INSTRUCTIONS TO FOLLOW. Scan the entries for "vous". Every line that holds it is to be copied.

DATA SHOWN.
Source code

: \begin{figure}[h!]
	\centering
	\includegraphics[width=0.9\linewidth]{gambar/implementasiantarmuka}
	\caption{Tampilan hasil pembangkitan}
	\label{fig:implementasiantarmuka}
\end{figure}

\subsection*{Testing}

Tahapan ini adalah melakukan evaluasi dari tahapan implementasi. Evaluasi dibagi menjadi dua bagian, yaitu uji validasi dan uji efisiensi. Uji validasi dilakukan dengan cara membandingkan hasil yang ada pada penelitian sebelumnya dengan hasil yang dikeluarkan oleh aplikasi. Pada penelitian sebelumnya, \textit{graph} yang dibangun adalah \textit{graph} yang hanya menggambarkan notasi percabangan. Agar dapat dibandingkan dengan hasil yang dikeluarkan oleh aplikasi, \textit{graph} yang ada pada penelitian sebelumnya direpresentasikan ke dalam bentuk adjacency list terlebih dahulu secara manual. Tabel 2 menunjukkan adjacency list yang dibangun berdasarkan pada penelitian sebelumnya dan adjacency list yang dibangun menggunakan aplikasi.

==

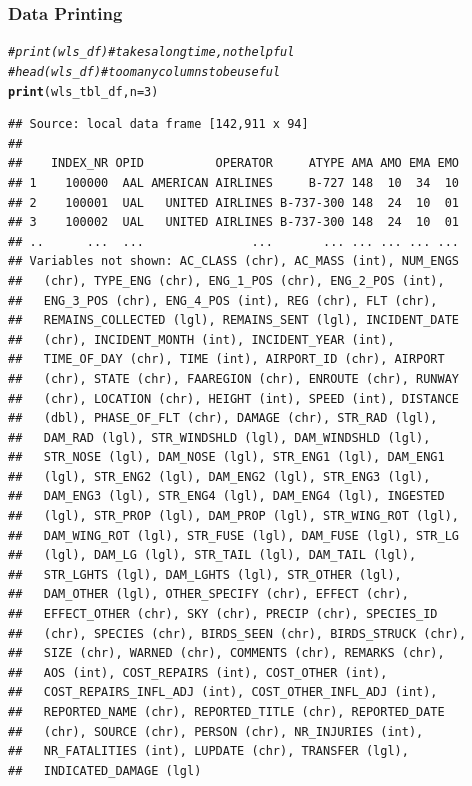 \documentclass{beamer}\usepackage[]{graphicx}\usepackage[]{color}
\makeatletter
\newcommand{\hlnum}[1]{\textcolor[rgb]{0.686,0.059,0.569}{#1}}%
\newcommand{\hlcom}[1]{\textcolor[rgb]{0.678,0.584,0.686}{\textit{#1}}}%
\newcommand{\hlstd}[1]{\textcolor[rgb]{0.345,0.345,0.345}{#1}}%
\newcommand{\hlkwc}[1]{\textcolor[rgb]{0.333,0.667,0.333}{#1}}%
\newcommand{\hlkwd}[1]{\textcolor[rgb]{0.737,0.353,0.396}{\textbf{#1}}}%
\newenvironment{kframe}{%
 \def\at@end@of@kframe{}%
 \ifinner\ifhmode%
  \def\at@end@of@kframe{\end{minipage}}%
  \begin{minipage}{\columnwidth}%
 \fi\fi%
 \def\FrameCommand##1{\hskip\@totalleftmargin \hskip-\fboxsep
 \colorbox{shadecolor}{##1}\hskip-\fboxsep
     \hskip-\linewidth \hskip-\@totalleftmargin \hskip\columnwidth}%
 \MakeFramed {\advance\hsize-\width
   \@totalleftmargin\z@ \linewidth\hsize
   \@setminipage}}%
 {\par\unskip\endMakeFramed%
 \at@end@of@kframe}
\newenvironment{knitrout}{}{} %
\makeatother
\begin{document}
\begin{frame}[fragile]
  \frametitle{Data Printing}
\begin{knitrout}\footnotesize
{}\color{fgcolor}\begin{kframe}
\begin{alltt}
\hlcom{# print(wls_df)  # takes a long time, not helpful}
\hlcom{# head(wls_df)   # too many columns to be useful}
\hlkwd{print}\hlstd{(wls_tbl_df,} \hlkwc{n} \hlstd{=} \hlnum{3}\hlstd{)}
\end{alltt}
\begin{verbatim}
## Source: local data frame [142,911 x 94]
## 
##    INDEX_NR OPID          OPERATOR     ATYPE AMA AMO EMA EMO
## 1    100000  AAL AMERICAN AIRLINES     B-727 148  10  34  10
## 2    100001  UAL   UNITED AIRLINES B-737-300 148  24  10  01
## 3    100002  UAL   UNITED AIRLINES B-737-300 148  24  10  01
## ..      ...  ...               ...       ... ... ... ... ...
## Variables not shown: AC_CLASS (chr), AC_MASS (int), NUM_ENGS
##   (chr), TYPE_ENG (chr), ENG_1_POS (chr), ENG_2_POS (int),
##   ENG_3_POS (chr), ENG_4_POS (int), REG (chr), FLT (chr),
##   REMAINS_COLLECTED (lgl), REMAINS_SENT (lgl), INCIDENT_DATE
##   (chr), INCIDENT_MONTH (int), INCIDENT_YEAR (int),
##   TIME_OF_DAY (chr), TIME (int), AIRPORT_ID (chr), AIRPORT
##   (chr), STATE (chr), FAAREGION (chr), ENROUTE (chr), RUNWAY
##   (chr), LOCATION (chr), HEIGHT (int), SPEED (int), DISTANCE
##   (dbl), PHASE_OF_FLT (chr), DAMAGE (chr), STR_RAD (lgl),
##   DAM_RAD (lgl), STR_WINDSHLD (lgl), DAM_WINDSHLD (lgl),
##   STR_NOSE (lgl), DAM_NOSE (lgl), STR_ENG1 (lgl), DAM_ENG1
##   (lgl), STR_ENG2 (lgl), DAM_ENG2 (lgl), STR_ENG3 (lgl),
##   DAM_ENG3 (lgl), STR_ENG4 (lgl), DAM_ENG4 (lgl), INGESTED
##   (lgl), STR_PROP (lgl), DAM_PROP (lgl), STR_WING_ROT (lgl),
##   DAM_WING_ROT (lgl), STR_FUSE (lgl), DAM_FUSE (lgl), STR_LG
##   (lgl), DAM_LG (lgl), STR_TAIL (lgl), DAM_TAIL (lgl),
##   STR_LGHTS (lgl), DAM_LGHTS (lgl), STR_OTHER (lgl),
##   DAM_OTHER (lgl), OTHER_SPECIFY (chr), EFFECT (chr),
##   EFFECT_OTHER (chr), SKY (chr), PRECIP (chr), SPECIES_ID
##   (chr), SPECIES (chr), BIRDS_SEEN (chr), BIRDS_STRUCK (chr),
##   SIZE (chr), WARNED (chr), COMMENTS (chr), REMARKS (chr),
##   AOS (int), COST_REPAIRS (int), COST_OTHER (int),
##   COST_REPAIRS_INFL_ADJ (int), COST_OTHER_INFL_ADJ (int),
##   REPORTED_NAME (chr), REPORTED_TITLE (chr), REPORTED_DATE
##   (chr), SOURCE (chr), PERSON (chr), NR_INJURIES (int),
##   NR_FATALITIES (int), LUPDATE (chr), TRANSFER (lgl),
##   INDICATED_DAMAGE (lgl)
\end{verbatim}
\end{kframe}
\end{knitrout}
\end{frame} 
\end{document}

--

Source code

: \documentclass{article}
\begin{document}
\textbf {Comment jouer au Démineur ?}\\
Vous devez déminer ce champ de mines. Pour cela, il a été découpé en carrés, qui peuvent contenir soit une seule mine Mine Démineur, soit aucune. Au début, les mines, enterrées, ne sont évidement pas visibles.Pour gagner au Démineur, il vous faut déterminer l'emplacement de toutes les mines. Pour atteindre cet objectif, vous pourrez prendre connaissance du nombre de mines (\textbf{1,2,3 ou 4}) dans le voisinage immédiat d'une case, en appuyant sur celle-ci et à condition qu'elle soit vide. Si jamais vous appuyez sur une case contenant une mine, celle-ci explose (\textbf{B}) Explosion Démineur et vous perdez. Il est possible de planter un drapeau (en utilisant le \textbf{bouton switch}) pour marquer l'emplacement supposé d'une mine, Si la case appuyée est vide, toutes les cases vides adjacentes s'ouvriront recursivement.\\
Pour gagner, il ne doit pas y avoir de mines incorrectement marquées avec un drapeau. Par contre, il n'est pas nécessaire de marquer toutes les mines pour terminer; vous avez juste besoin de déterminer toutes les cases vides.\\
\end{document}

WORKED SOLUTION.
Vous devez déminer ce champ de mines. Pour cela, il a été découpé en carrés, qui peuvent contenir soit une seule mine Mine Démineur, soit aucune. Au début, les mines, enterrées, ne sont évidement pas visibles.Pour gagner au Démineur, il vous faut déterminer l'emplacement de toutes les mines. Pour atteindre cet objectif, vous pourrez prendre connaissance du nombre de mines (\textbf{1,2,3 ou 4}) dans le voisinage immédiat d'une case, en appuyant sur celle-ci et à condition qu'elle soit vide. Si jamais vous appuyez sur une case contenant une mine, celle-ci explose (\textbf{B}) Explosion Démineur et vous perdez. Il est possible de planter un drapeau (en utilisant le \textbf{bouton switch}) pour marquer l'emplacement supposé d'une mine, Si la case appuyée est vide, toutes les cases vides adjacentes s'ouvriront recursivement.\\
Pour gagner, il ne doit pas y avoir de mines incorrectement marquées avec un drapeau. Par contre, il n'est pas nécessaire de marquer toutes les mines pour terminer; vous avez juste besoin de déterminer toutes les cases vides.\\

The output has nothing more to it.